Here, we rescale parameters that only see a subset of the input on each rank -> these are still divided by the total number of GPUs in DDP as if each rank would see a full set of inputs note: the trainable parameters are added before the split across GPUs and are therefore not rescaled.
DDPEnsGroupStrategy
- class anemoi.training.distributed.strategy.DDPEnsGroupStrategy(num_gpus_per_model: int, num_gpus_per_ensemble: int, read_group_size: int, **kwargs)
Bases:
DDPStrategy
Distributed Data Parallel strategy with group communication for ensembles.

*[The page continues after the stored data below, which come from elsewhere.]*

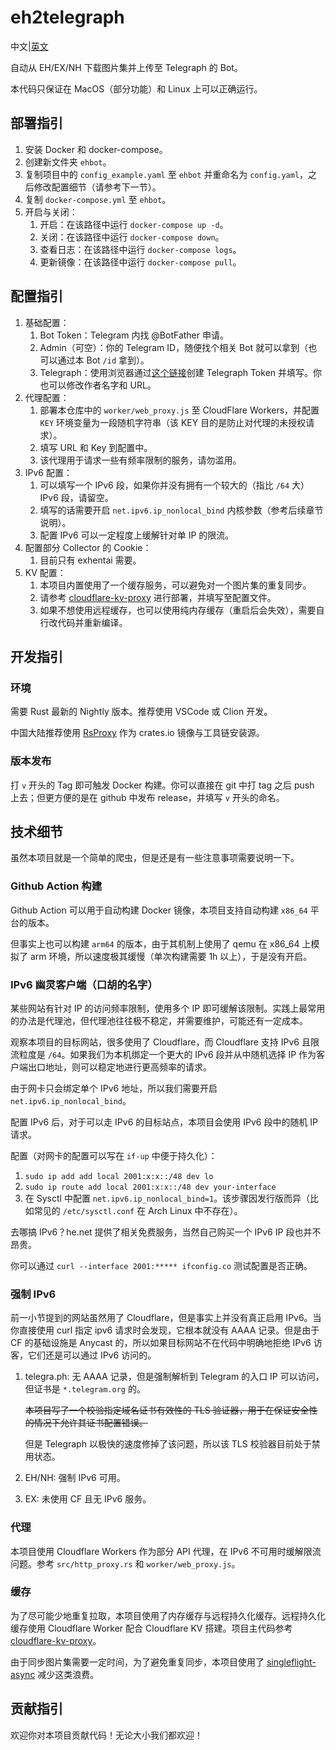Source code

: # eh2telegraph

中文|[英文](README.md)

自动从 EH/EX/NH 下载图片集并上传至 Telegraph 的 Bot。

本代码只保证在 MacOS（部分功能）和 Linux 上可以正确运行。

## 部署指引
1. 安装 Docker 和 docker-compose。
2. 创建新文件夹 `ehbot`。
2. 复制项目中的 `config_example.yaml` 至 `ehbot` 并重命名为 `config.yaml`，之后修改配置细节（请参考下一节）。
3. 复制 `docker-compose.yml` 至 `ehbot`。
4. 开启与关闭：
    1. 开启：在该路径中运行 `docker-compose up -d`。
    2. 关闭：在该路径中运行 `docker-compose down`。
    3. 查看日志：在该路径中运行 `docker-compose logs`。
    4. 更新镜像：在该路径中运行 `docker-compose pull`。

## 配置指引
1. 基础配置：
    1. Bot Token：Telegram 内找 @BotFather 申请。
    2. Admin（可空）：你的 Telegram ID，随便找个相关 Bot 就可以拿到（也可以通过本 Bot `/id` 拿到）。
    3. Telegraph：使用浏览器通过[这个链接](https://api.telegra.ph/createAccount?short_name=test_account&author_name=test_author)创建 Telegraph Token 并填写。你也可以修改作者名字和 URL。
2. 代理配置：
    1. 部署本仓库中的 `worker/web_proxy.js` 至 CloudFlare Workers，并配置 `KEY` 环境变量为一段随机字符串（该 KEY 目的是防止对代理的未授权请求）。
    2. 填写 URL 和 Key 到配置中。
    3. 该代理用于请求一些有频率限制的服务，请勿滥用。
3. IPv6 配置：
    1. 可以填写一个 IPv6 段，如果你并没有拥有一个较大的（指比 `/64` 大）IPv6 段，请留空。
    2. 填写的话需要开启 `net.ipv6.ip_nonlocal_bind` 内核参数（参考后续章节说明）。
    3. 配置 IPv6 可以一定程度上缓解针对单 IP 的限流。
4. 配置部分 Collector 的 Cookie：
    1. 目前只有 exhentai 需要。
5. KV 配置：
    1. 本项目内置使用了一个缓存服务，可以避免对一个图片集的重复同步。
    2. 请参考 [cloudflare-kv-proxy](https://github.com/ihciah/cloudflare-kv-proxy) 进行部署，并填写至配置文件。
    3. 如果不想使用远程缓存，也可以使用纯内存缓存（重启后会失效），需要自行改代码并重新编译。

## 开发指引
### 环境
需要 Rust 最新的 Nightly 版本。推荐使用 VSCode 或 Clion 开发。

中国大陆推荐使用 [RsProxy](https://rsproxy.cn/) 作为 crates.io 镜像与工具链安装源。

### 版本发布
打 `v` 开头的 Tag 即可触发 Docker 构建。你可以直接在 git 中打 tag 之后 push 上去；但更方便的是在 github 中发布 release，并填写 `v` 开头的命名。

## 技术细节
虽然本项目就是一个简单的爬虫，但是还是有一些注意事项需要说明一下。

### Github Action 构建
Github Action 可以用于自动构建 Docker 镜像，本项目支持自动构建 `x86_64` 平台的版本。

但事实上也可以构建 `arm64` 的版本，由于其机制上使用了 qemu 在 x86_64 上模拟了 arm 环境，所以速度极其缓慢（单次构建需要 1h 以上），于是没有开启。

### IPv6 幽灵客户端（口胡的名字）
某些网站有针对 IP 的访问频率限制，使用多个 IP 即可缓解该限制。实践上最常用的办法是代理池，但代理池往往极不稳定，并需要维护，可能还有一定成本。

观察本项目的目标网站，很多使用了 Cloudflare，而 Cloudflare 支持 IPv6 且限流粒度是 `/64`。如果我们为本机绑定一个更大的 IPv6 段并从中随机选择 IP 作为客户端出口地址，则可以稳定地进行更高频率的请求。

由于网卡只会绑定单个 IPv6 地址，所以我们需要开启 `net.ipv6.ip_nonlocal_bind`。

配置 IPv6 后，对于可以走 IPv6 的目标站点，本项目会使用 IPv6 段中的随机 IP 请求。

配置（对网卡的配置可以写在 `if-up` 中便于持久化）：
1. `sudo ip add add local 2001:x:x::/48 dev lo`
2. `sudo ip route add local 2001:x:x::/48 dev your-interface`
3. 在 Sysctl 中配置 `net.ipv6.ip_nonlocal_bind=1`。该步骤因发行版而异（比如常见的 `/etc/sysctl.conf` 在 Arch Linux 中不存在）。

去哪搞 IPv6？he.net 提供了相关免费服务，当然自己购买一个 IPv6 IP 段也并不昂贵。

你可以通过 `curl --interface 2001:***** ifconfig.co` 测试配置是否正确。

### 强制 IPv6
前一小节提到的网站虽然用了 Cloudflare，但是事实上并没有真正启用 IPv6。当你直接使用 curl 指定 ipv6 请求时会发现，它根本就没有 AAAA 记录。但是由于 CF 的基础设施是 Anycast 的，所以如果目标网站不在代码中明确地拒绝 IPv6 访客，它们还是可以通过 IPv6 访问的。

1. telegra.ph: 无 AAAA 记录，但是强制解析到 Telegram 的入口 IP 可以访问，但证书是 `*.telegram.org` 的。

    ~~本项目写了一个校验指定域名证书有效性的 TLS 验证器，用于在保证安全性的情况下允许其证书配置错误。~~

    但是 Telegraph 以极快的速度修掉了该问题，所以该 TLS 校验器目前处于禁用状态。
2. EH/NH: 强制 IPv6 可用。
3. EX: 未使用 CF 且无 IPv6 服务。

### 代理
本项目使用 Cloudflare Workers 作为部分 API 代理，在 IPv6 不可用时缓解限流问题。参考 `src/http_proxy.rs` 和 `worker/web_proxy.js`。

### 缓存
为了尽可能少地重复拉取，本项目使用了内存缓存与远程持久化缓存。远程持久化缓存使用 Cloudflare Worker 配合 Cloudflare KV 搭建。项目主代码参考 [cloudflare-kv-proxy](https://github.com/ihciah/cloudflare-kv-proxy)。

由于同步图片集需要一定时间，为了避免重复同步，本项目使用了 [singleflight-async](https://github.com/ihciah/singleflight-async) 减少这类浪费。

## 贡献指引
欢迎你对本项目贡献代码！无论大小我们都欢迎！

- setup(trainer: Trainer) None
Sets up the accelerator, plugins and initializes the optimizers (if needed).
- Parameters:
trainer – the trainer instance
- process_dataloader(dataloader: DataLoader) DataLoader
Pass communication group information to the dataloader for distributed training.
- Parameters:
dataloader (torch.utils.data.DataLoader) – Dataloader to process.
- Returns:
Processed dataloader.
- Return type:
torch.utils.data.DataLoader
- register_parameter_hooks() None
Register parameter hooks for gradient reduction.
Here, we rescale parameters that only see a subset of the input on each rank -> these are still divided by the total number of GPUs in DDP as if each rank would see a full set of inputs note: the trainable parameters are added before the split across GPUs and are therefore not rescaled.